Chicago - Boeing said that some safety warnings on its 737 MAX planes were not working as expected because of an existing software problem.
Boeing made the statement a day after the media reports which revealed the manufacturer didn't tell 737 MAX operators that certain safety alerts were not functioning as expected.
Boeing's statement on April 29 revealed that the manufacturer and the U.S. Federal Aviation Agency either missed or ignored another software design problem while certifying the aircraft.
Before the Wall Street Journal's report about the issue, neither Boeing nor the FAA informed the public and the airline operators about it.
Following the Lion Air crash, the FAA inspectors observing Southwest's 737 MAXs realized certain safety alerts hadn’t operated as expected. According to media reports, the Agency thought to ground the 737 MAXs at first but gave up later.
The safety feature which is known as the "angle-of-attack disagree light" is a warning system that lights up in the cockpit if one of the AOA sensors transmits erroneous angle of attack data. The system is designed to warn pilots when there is a remarkable difference between the data coming from two AOA sensors measuring the angle of attack of the aircraft.

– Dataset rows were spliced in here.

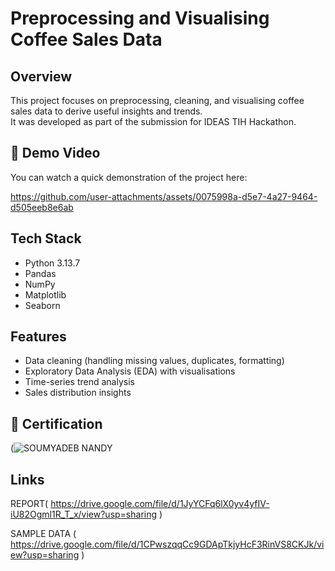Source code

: # Preprocessing and Visualising Coffee Sales Data

## Overview
This project focuses on preprocessing, cleaning, and visualising coffee sales data to derive useful insights and trends.  
It was developed as part of the submission for IDEAS TIH Hackathon.

## 🎥 Demo Video
You can watch a quick demonstration of the project here:


https://github.com/user-attachments/assets/0075998a-d5e7-4a27-9464-d505eeb8e6ab



## Tech Stack
- Python 3.13.7
- Pandas
- NumPy
- Matplotlib
- Seaborn

## Features
- Data cleaning (handling missing values, duplicates, formatting)
- Exploratory Data Analysis (EDA) with visualisations
- Time-series trend analysis
- Sales distribution insights

## 🏅 Certification
(![SOUMYADEB NANDY](https://github.com/user-attachments/assets/67f0f95a-3cf1-4779-b441-b8b1edc2046f)


## Links 
REPORT( https://drive.google.com/file/d/1JyYCFq6lX0yv4yfIV-iU82Ogml1R_T_x/view?usp=sharing )

SAMPLE DATA ( https://drive.google.com/file/d/1CPwszqqCc9GDApTkjyHcF3RinVS8CKJk/view?usp=sharing )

Boeing’s disclosure comes as the FAA prepares to certify the updated anti-stall software of the 737 MAX jets together with an international technical review committee.
In addition to the safety concerns surrounding the MAX jets of the American manufacturer, findings for the additional software problems are likely to be scrutinized by airlines and other civil aviation regulators.
On April 28, another media report revealed that four current and former Boeing employees called the anonymous safety hotline of the U.S. Federal Aviation Agency to report additional safety problems with the Boeing 737 MAX jets, just one day after the preliminary report of the Ethiopian Airlines Flight 302 crash has been made public.
Boeing is working hard to restore public trust and return the grounded MAX jets to service, but obviously, things are not going well for the aircraft manufacturer.